Children with coronavirus are also at risk of developing multisystem inflammatory syndrome in children (MIS-C). “Similar to adults, children with severe Covid-19 may develop respiratory failure, myocarditis, shock, acute renal failure, coagulopathy, and multi-organ system failure. Some children with Covid-19 have developed other serious problems like intussusception or diabetic ketoacidosis,” the findings state.

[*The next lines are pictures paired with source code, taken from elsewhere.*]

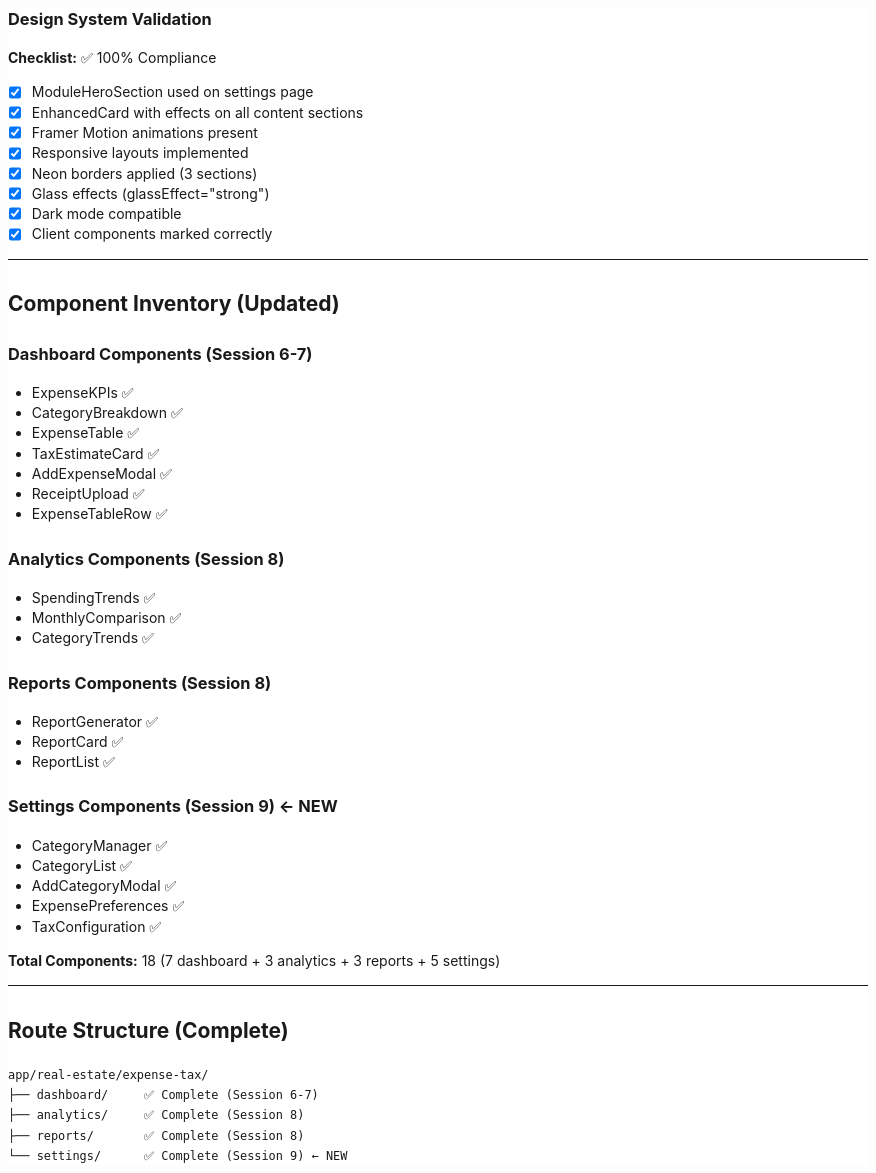 ### Design System Validation

**Checklist:** ✅ 100% Compliance
- [x] ModuleHeroSection used on settings page
- [x] EnhancedCard with effects on all content sections
- [x] Framer Motion animations present
- [x] Responsive layouts implemented
- [x] Neon borders applied (3 sections)
- [x] Glass effects (glassEffect="strong")
- [x] Dark mode compatible
- [x] Client components marked correctly

---

## Component Inventory (Updated)

### Dashboard Components (Session 6-7)
- ExpenseKPIs ✅
- CategoryBreakdown ✅
- ExpenseTable ✅
- TaxEstimateCard ✅
- AddExpenseModal ✅
- ReceiptUpload ✅
- ExpenseTableRow ✅

### Analytics Components (Session 8)
- SpendingTrends ✅
- MonthlyComparison ✅
- CategoryTrends ✅

### Reports Components (Session 8)
- ReportGenerator ✅
- ReportCard ✅
- ReportList ✅

### Settings Components (Session 9) ← NEW
- CategoryManager ✅
- CategoryList ✅
- AddCategoryModal ✅
- ExpensePreferences ✅
- TaxConfiguration ✅

**Total Components:** 18 (7 dashboard + 3 analytics + 3 reports + 5 settings)

---

## Route Structure (Complete)

```
app/real-estate/expense-tax/
├── dashboard/     ✅ Complete (Session 6-7)
├── analytics/     ✅ Complete (Session 8)
├── reports/       ✅ Complete (Session 8)
└── settings/      ✅ Complete (Session 9) ← NEW
```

The most common symptoms in children are cough and/or fever. “A recent systematic review estimated that 16% of children with Covid-19 are asymptomatic, but evidence suggests that as many as 45% of pediatric infections are asymptomatic. The signs and symptoms of Covid-19 in children are similar to other infections and noninfectious processes, including influenza, streptococcal pharyngitis, and allergic rhinitis. The lack of specificity of signs or symptoms and the significant proportion of asymptomatic infections make symptom-based screening for identification of SARS-CoV-2 in children particularly challenging,” cautions the CDC.
Testing and isolation
As children return to school and other in-person activities, pediatric healthcare providers should be prepared to answer questions from families about testing and when it is safe to return to school or be with people outside the household, emphasizes the CDC.
If a child has Covid-19 symptoms but has not had close contact or a potential exposure (which includes travel to or living in an area with substantial transmission), he or she should be evaluated for possible other disease processes and should be allowed to return to school according to existing school policies if they are determined to likely not have Covid-19, recommends the agency. Again, if a child has coronavirus symptoms and lives in or has traveled to an area with substantial transmission, the CDC suggests that he or she should be tested for coronavirus, if possible. “If the test result is negative, the child should be allowed to return to school once their symptoms of illness have improved consistent with existing school policy. If testing cannot be obtained, the child should be considered a presumed case of Covid-19 and should isolate according to CDC’s recommendations for discontinuation of home isolation,” it adds.
However, if a child has had a known exposure or close contact to someone with Covid-19, regardless of the child’s symptom status, the advisory says that he or she should be tested for but must remain in quarantine for the 14-day incubation period even if results are negative.